2. INFER the solution approach

• To find w, we need the equation of line k first
• Since we have two points on the line, we can find the slope and y-intercept
• The y-intercept is already given: \(\mathrm{b} = -6\) (from point \((0, -6)\))

3. SIMPLIFY to find the slope

• Using slope formula with points \((0, -6)\) and \((2, 2)\):
• \(\mathrm{m} = \frac{2 - (-6)}{2 - 0}\)
  \(\mathrm{m} = \frac{8}{2}\)
  \(\mathrm{m} = 4\)

4. INFER the line equation

• Using \(\mathrm{y} = \mathrm{mx} + \mathrm{b}\) form with \(\mathrm{m} = 4\) and \(\mathrm{b} = -6\):
• \(\mathrm{y} = 4\mathrm{x} - 6\)

5. SIMPLIFY to find w

• Substitute \(\mathrm{x} = 20\) into the equation:
• \(\mathrm{y} = 4(20) - 6\)
  \(\mathrm{y} = 80 - 6\)
  \(\mathrm{y} = 74\)
• Since w is the y-coordinate when \(\mathrm{x} = 20\), \(\mathrm{w} = 74\)

Answer: 74

Why Students Usually Falter on This Problem

Most Common Error Path:

Weak TRANSLATE skill: Students may confuse the coordinates or misunderstand what w represents.
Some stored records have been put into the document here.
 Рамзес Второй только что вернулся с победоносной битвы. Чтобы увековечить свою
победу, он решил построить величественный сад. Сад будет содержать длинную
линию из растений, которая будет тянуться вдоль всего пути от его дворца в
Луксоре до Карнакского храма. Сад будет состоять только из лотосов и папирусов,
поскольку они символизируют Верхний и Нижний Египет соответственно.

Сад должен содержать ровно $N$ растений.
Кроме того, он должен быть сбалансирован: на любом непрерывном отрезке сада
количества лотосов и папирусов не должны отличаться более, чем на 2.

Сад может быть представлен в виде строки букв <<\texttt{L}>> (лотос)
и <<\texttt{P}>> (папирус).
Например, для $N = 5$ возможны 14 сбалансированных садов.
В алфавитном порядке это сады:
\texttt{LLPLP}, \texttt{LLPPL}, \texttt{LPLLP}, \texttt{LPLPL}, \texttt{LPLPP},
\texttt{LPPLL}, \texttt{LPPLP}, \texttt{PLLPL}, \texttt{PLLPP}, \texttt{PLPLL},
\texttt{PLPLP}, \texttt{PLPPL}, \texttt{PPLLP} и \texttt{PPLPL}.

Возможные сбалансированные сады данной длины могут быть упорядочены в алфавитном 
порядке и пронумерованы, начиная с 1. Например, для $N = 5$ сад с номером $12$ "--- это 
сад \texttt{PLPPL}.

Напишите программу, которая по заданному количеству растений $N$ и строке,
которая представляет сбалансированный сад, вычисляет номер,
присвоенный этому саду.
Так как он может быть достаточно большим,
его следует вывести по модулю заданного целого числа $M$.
Some students might think w is the x-coordinate instead of the y-coordinate, or they might mix up which point is which when setting up the slope calculation. This confusion about the coordinate system and what they're solving for can lead to completely incorrect setup and random guessing.

Second Most Common Error:

Poor SIMPLIFY execution: Students make arithmetic errors when calculating the slope or performing the final substitution.

For example, they might calculate the slope as \(\frac{2-(-6)}{2-0} = \frac{8}{2} = 4\) correctly, but then make an error like \(\mathrm{y} = 4(20) - 6 = 80 - 6 = 76\) instead of 74. These calculation mistakes are especially common when working with negative numbers in the y-intercept.

The Bottom Line:

This problem requires careful coordinate tracking and systematic equation-building. Success depends on clearly organizing the given points and methodically working through the slope-intercept form to build the line equation before finding the missing coordinate.